Differential Inversion of the Implicit Euler Method: Symbolic Analysis
Uwe Naumann
TL;DR
This work addresses computing the action of the inverse Jacobian $(E')^{-1}$ on a vector for the implicit Euler map $E(t,m,x)$ arising from forward-backward discretization of IVPs. It surveys three differential-inversion strategies—Black-box AD, Partially Symbolic, and Fully Symbolic—showing that a fully symbolic approach reduces the dominant cost from $\mathcal{O}(m \cdot n^3)$ to $\mathcal{O}(m \cdot n^2)$ while requiring $\mathcal{O}(m \cdot n^2)$ memory. A concrete C++/Eigen reference implementation is provided via a Lotka-Volterra example, with runtime experiments demonstrating the practical gains and confirming theoretical scaling. The results highlight how symbolic accumulation and reverse-propagation of per-step Jacobians can significantly expedite differential inversion for dense and sparse systems alike, enabling efficient inverse problems for IVPs and related applications.
Abstract
The implicit Euler method integrates systems of ordinary differential equations $$\frac{d x}{d t}=G(t,x(t))$$ with differentiable right-hand side $G : {\mathbb R} \times {\mathbb R}^n \rightarrow {\mathbb R}^n$ from an initial state $x=x(0) \in {\mathbb R}^n$ to a target time $t \in {\mathbb R}$ as $x(t)=E(t,m,x)$ using an equidistant discretization of the time interval $[0,t]$ yielding $m>0$ time steps.

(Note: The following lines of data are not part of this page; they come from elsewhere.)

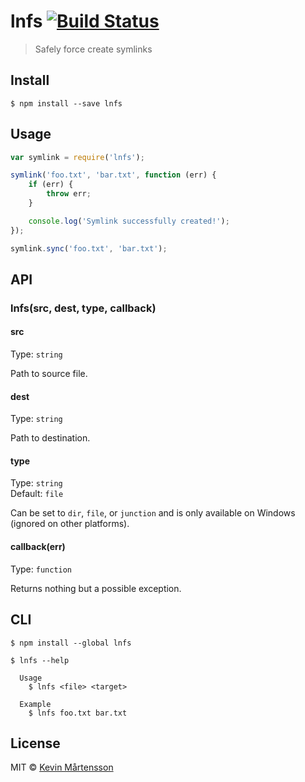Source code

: # lnfs [![Build Status](http://img.shields.io/travis/kevva/lnfs.svg?style=flat)](https://travis-ci.org/kevva/lnfs)

> Safely force create symlinks


## Install

```
$ npm install --save lnfs
```


## Usage

```js
var symlink = require('lnfs');

symlink('foo.txt', 'bar.txt', function (err) {
	if (err) {
		throw err;
	}

	console.log('Symlink successfully created!');
});

symlink.sync('foo.txt', 'bar.txt');
```


## API

### lnfs(src, dest, type, callback)

#### src

Type: `string`

Path to source file.

#### dest

Type: `string`

Path to destination.

#### type

Type: `string`  
Default: `file`

Can be set to `dir`, `file`, or `junction` and is only available on Windows (ignored on other platforms).

#### callback(err)

Type: `function`

Returns nothing but a possible exception.


## CLI

```
$ npm install --global lnfs
```

```
$ lnfs --help

  Usage
    $ lnfs <file> <target>

  Example
    $ lnfs foo.txt bar.txt
```


## License

MIT © [Kevin Mårtensson](https://github.com/kevva)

We present a method for efficiently computing the product of its inverse Jacobian $$(E')^{-1} \equiv \left (\frac{d E}{d x}\right )^{-1} \in {\mathbb R}^{n \times n} $$ with a given vector $v \in {\mathbb R}^n.$ We show that the differential inverse $(E')^{-1} \cdot v$ can be evaluated for given $v \in {\mathbb R}^n$ with a computational cost of $\mathcal{O}(m \cdot n^2)$ as opposed to the standard $\mathcal{O}(m \cdot n^3)$ or, naively, even $\mathcal{O}(m \cdot n^4).$ The theoretical results are supported by actual run times. A reference implementation is provided.